Het doel is hier niet een discussie te beginnen over wie al dan niet gelijk heeft, maar de ander te kalmeren zodat hij uit zijn aanvalsmodus kan komen. De discussie komt pas later, als de ander weer rustig is. Als je iemand gelijk geeft, zal dat 1. zijn agressiviteit wegnemen zodat je hem 2. ertoe kunt brengen om te gaan nadenken. Vergeet niet dat boosheid een teken is dat we ons het slachtoffer voelen van onrecht. Als iemand dan zegt ‘je hebt gelijk’, is dat een erkenning van dat onrecht. Desnoods kun je je excuses aanbieden en erkennen dat je fout zat als dat ook zo was: ‘Ik heb me vergist. Sorry. Ik zie dat ik een fout heb gemaakt, het spijt me. Ik hoop dat je me het vergeeft.’ Of je kunt de verantwoordelijkheid delen: ‘Ik zie dat ook ik het mis had in dat en dat opzicht. Het spijt me. Ik zal het meteen rechtzetten.’

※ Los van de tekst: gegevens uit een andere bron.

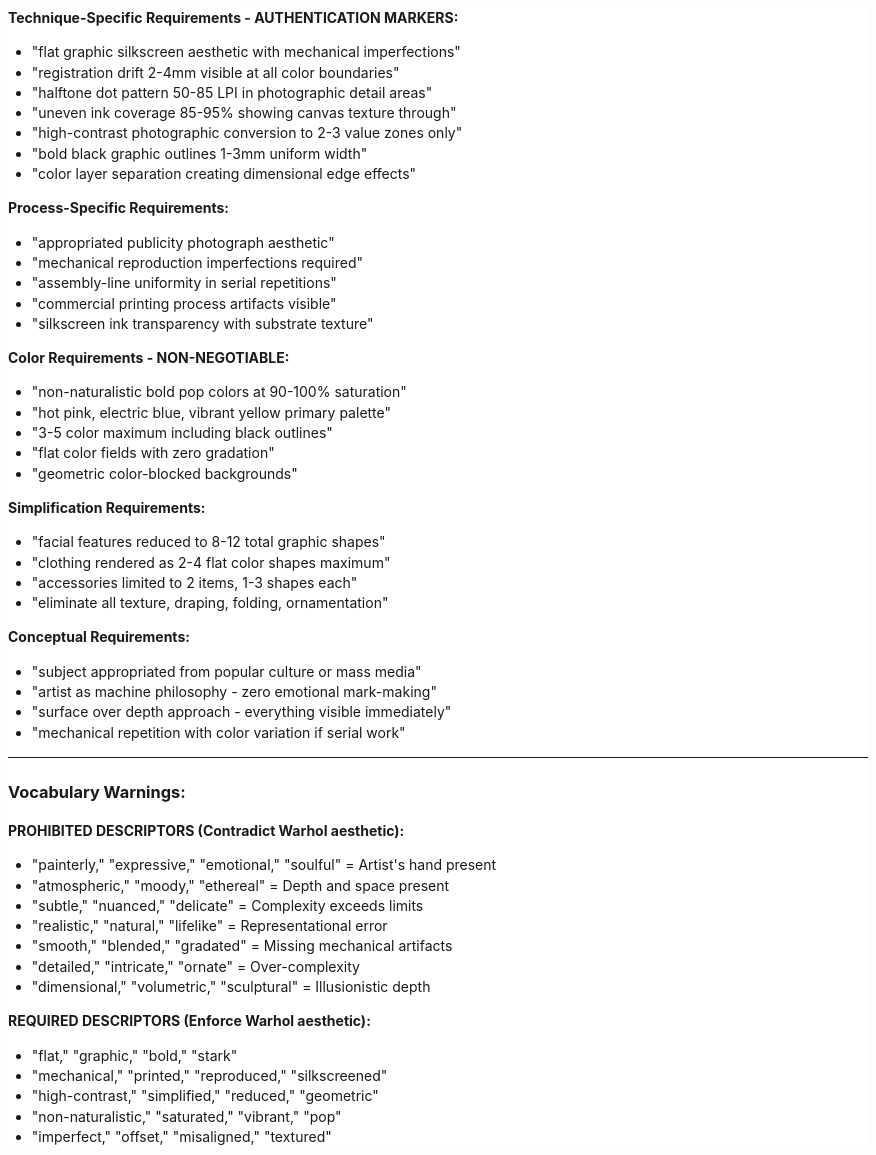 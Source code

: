 **Technique-Specific Requirements - AUTHENTICATION MARKERS:**

- "flat graphic silkscreen aesthetic with mechanical imperfections"
- "registration drift 2-4mm visible at all color boundaries"
- "halftone dot pattern 50-85 LPI in photographic detail areas"
- "uneven ink coverage 85-95% showing canvas texture through"
- "high-contrast photographic conversion to 2-3 value zones only"
- "bold black graphic outlines 1-3mm uniform width"
- "color layer separation creating dimensional edge effects"

**Process-Specific Requirements:**

- "appropriated publicity photograph aesthetic"
- "mechanical reproduction imperfections required"
- "assembly-line uniformity in serial repetitions"
- "commercial printing process artifacts visible"
- "silkscreen ink transparency with substrate texture"

**Color Requirements - NON-NEGOTIABLE:**

- "non-naturalistic bold pop colors at 90-100% saturation"
- "hot pink, electric blue, vibrant yellow primary palette"
- "3-5 color maximum including black outlines"
- "flat color fields with zero gradation"
- "geometric color-blocked backgrounds"

**Simplification Requirements:**

- "facial features reduced to 8-12 total graphic shapes"
- "clothing rendered as 2-4 flat color shapes maximum"
- "accessories limited to 2 items, 1-3 shapes each"
- "eliminate all texture, draping, folding, ornamentation"

**Conceptual Requirements:**

- "subject appropriated from popular culture or mass media"
- "artist as machine philosophy - zero emotional mark-making"
- "surface over depth approach - everything visible immediately"
- "mechanical repetition with color variation if serial work"

------

### Vocabulary Warnings:

**PROHIBITED DESCRIPTORS (Contradict Warhol aesthetic):**

- "painterly," "expressive," "emotional," "soulful" = Artist's hand present
- "atmospheric," "moody," "ethereal" = Depth and space present
- "subtle," "nuanced," "delicate" = Complexity exceeds limits
- "realistic," "natural," "lifelike" = Representational error
- "smooth," "blended," "gradated" = Missing mechanical artifacts
- "detailed," "intricate," "ornate" = Over-complexity
- "dimensional," "volumetric," "sculptural" = Illusionistic depth

**REQUIRED DESCRIPTORS (Enforce Warhol aesthetic):**

- "flat," "graphic," "bold," "stark"
- "mechanical," "printed," "reproduced," "silkscreened"
- "high-contrast," "simplified," "reduced," "geometric"
- "non-naturalistic," "saturated," "vibrant," "pop"
- "imperfect," "offset," "misaligned," "textured"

  1. Ga uit van de feiten. Vertel wat je kunt doen, heel concreet, zonder te liegen. Iemand die boos is heeft behoefte aan rechtvaardigheid, duidelijkheid en actie. Pas op: doe geen beloften die je niet kunt houden. Dat zal de ander in eerste instantie wel kalmeren maar dubbel zo kwaad maken als hij ontdekt dat je gelogen hebt. ‘Dit kan ik doen: (omschrijf je voorstel). Wat dat betreft kan ik niets doen, want dat valt niet onder mijn bevoegdheid, hoe vervelend ik het ook vind. Als het aan mij lag, dan… maar vanuit mijn positie heb ik niet de middelen om dat te doen. Dit zou ik concreet voor je kunnen doen (beschrijf je voorstel). Wat kan ik nog meer voor je doen (voor zover dat binnen mijn mogelijkheden ligt)?’